El síndrome Bartleby



No sé si usted ha leído el estimulante relato de Melville, Bartleby, el escribiente. Si no lo ha hecho, no reste más tiempo y póngase manos a la obra. No leerlo es perderse una pieza maestra de la literatura universal. Bartleby es contratado por un abogado saturado de trabajo. Cuando éste le requiere para que revise con él un documento, responde impávido: «I would prefer not to» (preferiría no hacerlo). Una y otra vez, Bartleby se niega a colaborar. No abandona su puesto de trabajo; es más, ni siquiera se va a dormir cuando termina su jornada laboral. Permanece en su puesto a perpetuidad, ante la perpleja mirada de su jefe, quien resignado ante la actitud insólita de su empleado, decide trasladar sus oficinas a otro lugar. Los nuevos inquilinos se encuentran a Bartleby allí, petrificado, en su puesto. Pasa el tiempo y la policía lo encierra por vagabundo. Morirá de hambre en la cárcel. Nadie comprende por qué Bartleby decidió un día permanecer indolente en su puesto de trabajo, sin hacer nada.

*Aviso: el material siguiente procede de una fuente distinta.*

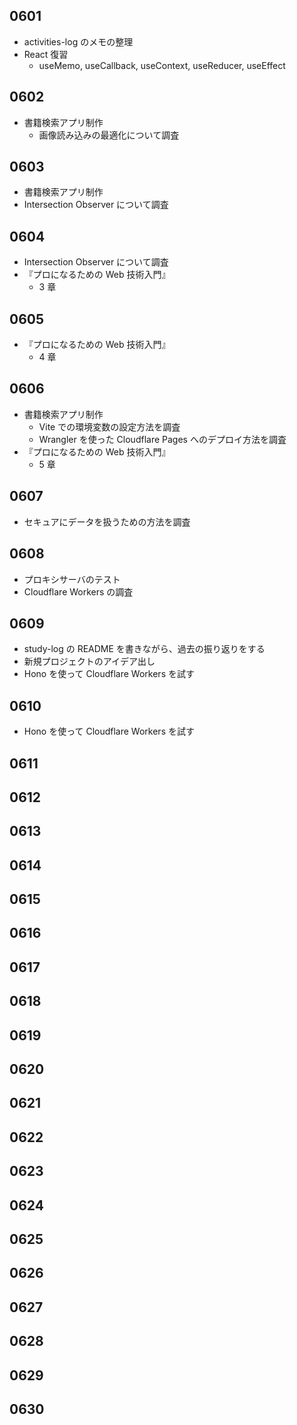 ## 0601

- activities-log のメモの整理
- React 復習
  - useMemo, useCallback, useContext, useReducer, useEffect

## 0602

- 書籍検索アプリ制作
  - 画像読み込みの最適化について調査

## 0603

- 書籍検索アプリ制作
- Intersection Observer について調査

## 0604

- Intersection Observer について調査
- 『プロになるための Web 技術入門』
  - 3 章

## 0605

- 『プロになるための Web 技術入門』
  - 4 章

## 0606

- 書籍検索アプリ制作
  - Vite での環境変数の設定方法を調査
  - Wrangler を使った Cloudflare Pages へのデプロイ方法を調査
- 『プロになるための Web 技術入門』
  - 5 章

## 0607

- セキュアにデータを扱うための方法を調査

## 0608

- プロキシサーバのテスト
- Cloudflare Workers の調査

## 0609

- study-log の README を書きながら、過去の振り返りをする
- 新規プロジェクトのアイデア出し
- Hono を使って Cloudflare Workers を試す

## 0610

- Hono を使って Cloudflare Workers を試す

## 0611

## 0612

## 0613

## 0614

## 0615

## 0616

## 0617

## 0618

## 0619

## 0620

## 0621

## 0622

## 0623

## 0624

## 0625

## 0626

## 0627

## 0628

## 0629

## 0630
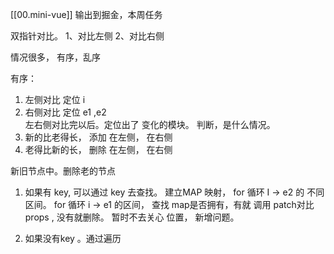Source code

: [[00.mini-vue]]
输出到掘金，本周任务

双指针对比。 
1、对比左侧
2、对比右侧


情况很多， 有序，乱序

有序：
1. 左侧对比  定位 i 
2. 右侧对比 定位 e1 ,e2  
左右侧对比完以后。定位出了 变化的模块。
判断，是什么情况。
4. 新的比老得长， 添加   在左侧， 在右侧
5. 老得比新的长， 删除   在左侧， 在右侧

新旧节点中。删除老的节点
1. 如果有 key,  可以通过 key 去查找。 
建立MAP 映射， for 循环  I -> e2 的 不同区间。
for 循环 i -> e1 的区间， 查找 map是否拥有，有就 调用 patch对比 props , 没有就删除。 暂时不去关心 位置， 新增问题。

2. 如果没有key 。通过遍历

Bartleby no es Godot. Este esperaba al menos algo o a alguien que no acaba por llegar. Bartleby, sin embargo, no da muestras de ningún propósito; simplemente toma una decisión: rehusar su colaboración con el mundo. Bartleby padece una especie de amiotrofia moral; progresivamente va perdiendo su capacidad de actuar, hasta que muere.

Hoy he tenido junta de evaluación. (Para quienes no lo sepan aún: soy profesor de enseñanza secundaria.) Pasábamos revista a la trayectoria académica de los alumnos de primero de Bachillerato y cuando llegamos a una alumna, todos coincidimos, indignados, en la sensación de que nos había tomado el pelo durante todo el curso y que irremediablemente acabaría, a causa de un vacío legal, saliéndose con la suya. No solo ella, en realidad cuatro alumnas habían recurrido a igual estrategia.

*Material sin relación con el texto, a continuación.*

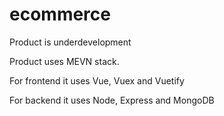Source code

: # ecommerce
Product is underdevelopment

Product uses MEVN stack.

For frontend it uses Vue, Vuex and Vuetify

For backend it uses Node, Express and MongoDB

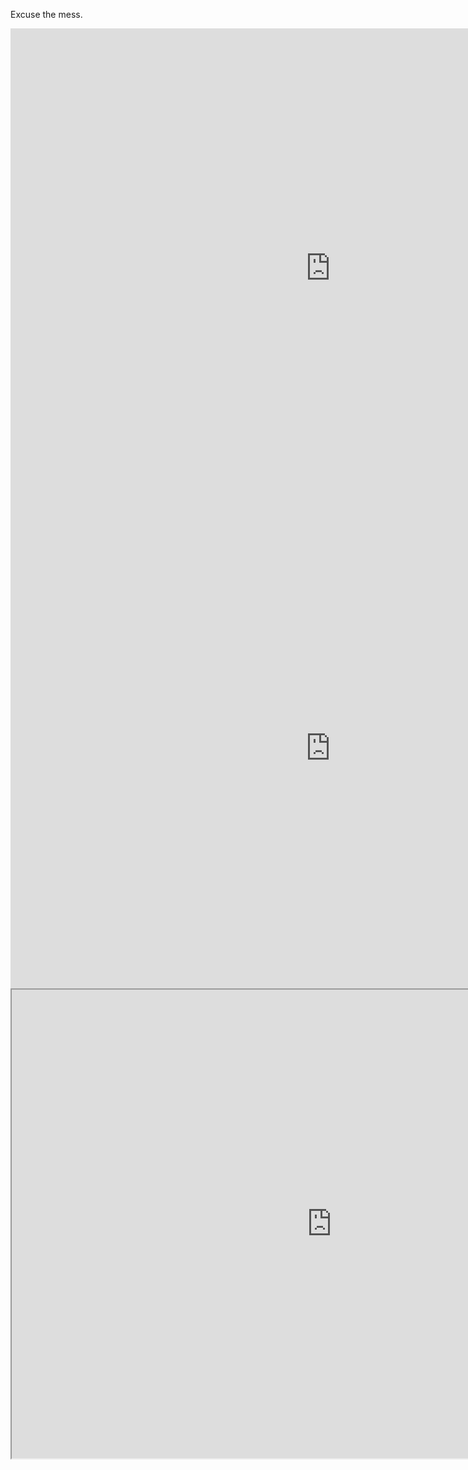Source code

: Excuse the mess.

<iframe width="1024" height="768" src="https://app.powerbigov.us/view?r=eyJrIjoiYTU0OTRjNjAtYjcyYS00MTcwLTk3ZDAtODYwYTEyODk1OWZlIiwidCI6ImVmNzM5MTQ4LWQ1YWEtNGVkYS1hNzk1LTQ4ZTY0NTgyM2Y2MyJ9" frameborder="0" allowFullScreen="true"></iframe>

<iframe width="1024" height="768" src="https://app.powerbigov.us/view?r=eyJrIjoiNzhhYzNiNTgtNjAzMC00Y2NmLWI1ZTgtZWIxYjM3ZTkwYmM2IiwidCI6ImVmNzM5MTQ4LWQ1YWEtNGVkYS1hNzk1LTQ4ZTY0NTgyM2Y2MyJ9" frameborder="0" allowFullScreen="true"></iframe>

<iframe src="https://membership.bluela.com/stations/partial/" width="1024px" height="750px"></iframe>
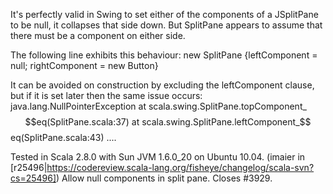 It's perfectly valid in Swing to set either of the components of a JSplitPane to be null, it collapses that side down.  But SplitPane appears to assume that there must be a component on either side.

The following line exhibits this behaviour:
new SplitPane {leftComponent = null; rightComponent = new Button}

It can be avoided on construction by excluding the leftComponent clause, but if it is set later then the same issue occurs:
java.lang.NullPointerException
	at scala.swing.SplitPane.topComponent_$$eq(SplitPane.scala:37)
	at scala.swing.SplitPane.leftComponent_$$eq(SplitPane.scala:43)
        ....

Tested in Scala 2.8.0 with Sun JVM 1.6.0_20 on Ubuntu 10.04.
(imaier in [r25496|https://codereview.scala-lang.org/fisheye/changelog/scala-svn?cs=25496]) Allow null components in split pane. Closes #3929.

Resumiendo: no es el primer año que algunos alumnos de Bachillerato se inscriben en el curso, pero no realizan tarea alguna. Cuando deben hacer un examen, se presentan, pero lo entregan en blanco. Asisten a clase con cierta asiduidad, lo suficiente como para no perder derecho de evaluación. No molestan en clase; más bien, lo contrario. Permanecen un día tras otro sentados, sin pestañear, sin hacer nada. ¿Por qué? Porque han solicitado al Ministerio derecho a beca, y para obtenerla tan solo deben demostrar un absentismo sostenible y presentarse a los exámenes, independientemente de la nota que obtengan. Nada más; no se les exige que trabajen en clase o que demuestren un mínimo de competencia. Solo deben hacer acto de presencia y entregar los exámenes en blanco. Con estos requisitos basta para obtener beca. Hace unos años, este fenómeno no dejaba de ser meramente anecdótico y aislado. Pero ahora es más cada vez más habitual.

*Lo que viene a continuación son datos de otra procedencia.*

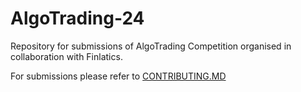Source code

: # AlgoTrading-24
Repository for submissions of AlgoTrading Competition organised in collaboration with Finlatics.

For submissions please refer to [CONTRIBUTING.MD](https://github.com/FinClub-IITR/AlgoTrading-24/blob/2d54cf2eb1ae2cd062dc1057a428583a72ceac57/CONTRIBUTING.MD)

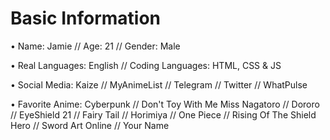 # Basic Information

• Name: Jamie // Age: 21 // Gender: Male

• Real Languages: English // Coding Languages: HTML, CSS & JS

• Social Media: Kaize // MyAnimeList // Telegram // Twitter // WhatPulse

• Favorite Anime: Cyberpunk // Don't Toy With Me Miss Nagatoro // Dororo // EyeShield 21 // Fairy Tail // Horimiya // One Piece // Rising Of The Shield Hero // Sword Art Online // Your Name

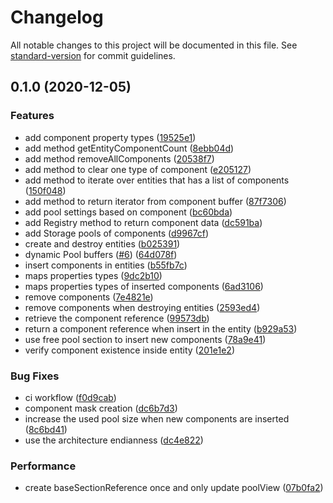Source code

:# Changelog

All notable changes to this project will be documented in this file. See [standard-version](https://github.com/conventional-changelog/standard-version) for commit guidelines.

## 0.1.0 (2020-12-05)


### Features

* add component property types ([19525e1](https://github.com/CaioOliveira793/ent-script/commit/19525e104e9fe66a8a762caa44dab8085ef4255e))
* add method getEntityComponentCount ([8ebb04d](https://github.com/CaioOliveira793/ent-script/commit/8ebb04dbaa7fc5dc80e2365e4746f89c98695bfe))
* add method removeAllComponents ([20538f7](https://github.com/CaioOliveira793/ent-script/commit/20538f7ffce9abce2c382040837be4b7815ed92d))
* add method to clear one type of component ([e205127](https://github.com/CaioOliveira793/ent-script/commit/e20512708940c90c919852a9315e4927a6ab3eba))
* add method to iterate over entities that has a list of components ([150f048](https://github.com/CaioOliveira793/ent-script/commit/150f048310638c18b4d8dadd3051318d452a028e))
* add method to return iterator from component buffer ([87f7306](https://github.com/CaioOliveira793/ent-script/commit/87f7306ab4e2c654df918c02893675961d23854d))
* add pool settings based on component ([bc60bda](https://github.com/CaioOliveira793/ent-script/commit/bc60bda93460e5f22ab45f1580965c77cf8f2100))
* add Registry method to return component data ([dc591ba](https://github.com/CaioOliveira793/ent-script/commit/dc591babb966df650a22f6322a966b22c6c9b0ac))
* add Storage pools of components ([d9967cf](https://github.com/CaioOliveira793/ent-script/commit/d9967cf4b81e2156c8b7c1151e16f3be606e7c6d))
* create and destroy entities ([b025391](https://github.com/CaioOliveira793/ent-script/commit/b025391e814156e72deeda0d482c5234165460f0))
* dynamic Pool buffers ([#6](https://github.com/CaioOliveira793/ent-script/issues/6)) ([64d078f](https://github.com/CaioOliveira793/ent-script/commit/64d078ffc522e917c6a89c6e50137ce4c268787f))
* insert components in entities ([b55fb7c](https://github.com/CaioOliveira793/ent-script/commit/b55fb7cb441a35f659b66ba78eea4b8439662286))
* maps properties types ([9dc2b10](https://github.com/CaioOliveira793/ent-script/commit/9dc2b10dd40c893072e8b48074fcf583238023aa))
* maps properties types of inserted components ([6ad3106](https://github.com/CaioOliveira793/ent-script/commit/6ad3106aae5f9509d2c2ef88c6a62ad6e02208dd))
* remove components ([7e4821e](https://github.com/CaioOliveira793/ent-script/commit/7e4821e5762c99eaac38574a6b4d62c0e2467ff4))
* remove components when destroying entities ([2593ed4](https://github.com/CaioOliveira793/ent-script/commit/2593ed422701a8efd736e73e9832e498eb9953af))
* retrieve the component reference ([99573db](https://github.com/CaioOliveira793/ent-script/commit/99573dbff430341e6e706ef6168724bfee1baaaf))
* return a component reference when insert in the entity ([b929a53](https://github.com/CaioOliveira793/ent-script/commit/b929a536426377ce0c98987fc1f08ae6b2da3cad))
* use free pool section to insert new components ([78a9e41](https://github.com/CaioOliveira793/ent-script/commit/78a9e4122d608fe9a108d6cba42c75191ef5969a))
* verify component existence inside entity ([201e1e2](https://github.com/CaioOliveira793/ent-script/commit/201e1e27d4f6a7686825acad3bb505b605b70f9b))


### Bug Fixes

* ci workflow ([f0d9cab](https://github.com/CaioOliveira793/ent-script/commit/f0d9cab3261dc07cdb51ec9b27fb45bd01ad6a9e))
* component mask creation ([dc6b7d3](https://github.com/CaioOliveira793/ent-script/commit/dc6b7d33e7901c20e87ca5c0d54d4c2bee7f7b3d))
* increase the used pool size when new components are inserted ([8c6bd41](https://github.com/CaioOliveira793/ent-script/commit/8c6bd41e1fea771f521046b2d4eb930862489282))
* use the architecture endianness ([dc4e822](https://github.com/CaioOliveira793/ent-script/commit/dc4e82250b4c4012b3a2da9037a268e6e5fa259c))


### Performance

* create baseSectionReference once and only update poolView ([07b0fa2](https://github.com/CaioOliveira793/ent-script/commit/07b0fa2afce8b927effef76d257dfd898edde0e0))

Sin embargo, lo que llama mi atención de este fenómeno no es tanto la picaresca del alumno, en connivencia con sus padres; tampoco la falta de sensibilidad de las instituciones educativas a la hora de impedir este tipo de injusticias. Lo que me inquieta es el estoico sacrificio de estos alumnos, su enconada actitud silente y pasiva, mes tras mes, sin hacer nada. Estos días he pensado en ello y creo ver en su pose insobornable una metáfora explícita de este siglo cambalache, primo hermano de su precedente. Frente al modelo popular del indignado estacional, vomitando en plazas y redes sociales su irresoluble perplejidad, crece a pasos titánicos una actitud aún más extendida y revolucionaria, similar a la adoptada por el escribiente del relato o los inertes zangolotinos de Bachillerato: no hacer nada, entregarse con fe incombustible a la indolencia, sin esperar ni suerte arbitraria ni males aciagos. Nada, solo permanecer quieto, ausente; con resiliente masoquismo, claudicar ante cualquier posible futuro. Sin acritud, sin autodefensa.

Algunos quizá vean en esta actitud un gesto de mera parsimonia, fruto de la edad o alentada por estos tiempos sin moral ni carácter. Quizá sea así. Pero no todas las revoluciones vienen acompañadas de puños en alto o estelas de cadáveres. Creo ver en este síndrome Bartleby una suerte de desobediencia pasiva, un grito mudo, un síntoma sin síntomas. De alguna forma, los jóvenes nos lanzan con su obstinada parálisis un mensaje cifrado, un ese-o-ese sin palabras, que podríamos interpretar erróneamente como una mera pose hormonal.


Debiera ser imperativo para todo adulto aprender a oír crecer la hierba a nuestro paso.